Brainstem Circuits for Analyzing Temporal Patterns of Sound in Echolocating Bats

Wednesday, March 10, 1999 - 2:00pm - 2:45pm
Keller 3-180
Ellen Covey (University of Washington)
The auditory brainstem of echolocating bats contains a number of different parallel pathways. One pathway that is especially prominent comprises the monaural nuclei of the lateral lemniscus (NLL), a system of cell groups that receive input from the contralateral ear and send dense projections throughout the inferior colliculus (IC), the main midbrain auditory center.
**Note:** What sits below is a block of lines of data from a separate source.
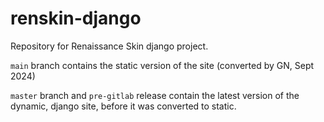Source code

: # renskin-django
Repository for Renaissance Skin django project.

`main` branch contains the static version of the site (converted by GN, Sept 2024)

`master` branch and `pre-gitlab` release contain the latest version of the dynamic, django site, before it was converted to static.


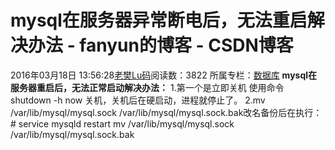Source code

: # mysql在服务器异常断电后，无法重启解决办法 - fanyun的博客 - CSDN博客
2016年03月18日 13:56:28[老樊Lu码](https://me.csdn.net/fanyun_01)阅读数：3822
所属专栏：[数据库](https://blog.csdn.net/column/details/database-01.html)
**mysql在服务器重启后，无法正常启动解决办法：**
1.第一个是立即关机 使用命令 shutdown -h now 关机，关机后在硬启动，进程就停止了。
2.mv /var/lib/mysql/mysql.sock /var/lib/mysql/mysql.sock.bak改名备份后在执行：# service mysqld restart
mv /var/lib/mysql/mysql.sock /var/lib/mysql/mysql.sock.bak
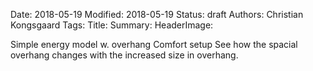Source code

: Date: 2018-05-19
Modified: 2018-05-19
Status: draft
Authors: Christian Kongsgaard
Tags:
Title:
Summary:
HeaderImage:


Simple energy model w. overhang
Comfort setup
See how the spacial overhang changes with the increased size in overhang.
One population of neurons in the NLL provide a precisely timed marker for the onset of sound and respond selectively to downward frequency modulated (FM) signals similar to those used by bats during echolocation. These neurons are unresponsive to amplitude modulations (AM). Another population of NLL neurons respond throughout the time a signal is within their response area, and their discharges follow the envelope of AM signals.
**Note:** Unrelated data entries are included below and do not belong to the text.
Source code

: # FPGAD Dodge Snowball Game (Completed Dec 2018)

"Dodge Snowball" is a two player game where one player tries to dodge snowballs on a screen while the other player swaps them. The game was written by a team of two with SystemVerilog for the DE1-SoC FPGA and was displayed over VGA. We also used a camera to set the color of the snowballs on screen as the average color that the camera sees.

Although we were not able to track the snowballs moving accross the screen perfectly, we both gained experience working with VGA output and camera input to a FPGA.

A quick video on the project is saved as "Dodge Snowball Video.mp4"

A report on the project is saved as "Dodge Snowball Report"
Many neurons in the IC are tuned to biologically important parameters of sound such as signal amplitude, signal duration, FM sweep direction, and the rate of periodic FM or AM. Our laboratory has used several different approaches to investigate the mechanisms that create specialized tuning of IC neurons to sound parameters that are important for echolocation. These approaches include neuropharmacological blocking of inhibitory input to IC neurons, in vivo whole-cell patch clamp recording to examine excitatory and inhibitory postsynaptic currents at IC cells, and reversible inactivation of the different cell groups of the NLL while recording responses of IC neurons in tonotopically matched areas. The resulting data show that the selectivity of IC neurons for a number of biologically important parameters of sound is determined by the temporal relationships between at least two convergent inputs. The inputs may be excitatory or inhibitory, with different latencies and different time-courses. The NLL provide inputs that help shape IC neurons' amplitude tuning, duration tuning, response latencies, and tuning to periodic frequency modulations. Using what we know about the temporal dynamics of the excitatory and inhibitory inputs to IC cells, we are now able to construct simple models of the neural circuitry that could produce tuning to each stimulus parameter.

Research supported by NIH grants DC-00607 and DC-00287, and NSF grants IBN-9210299 and IBN-9511362.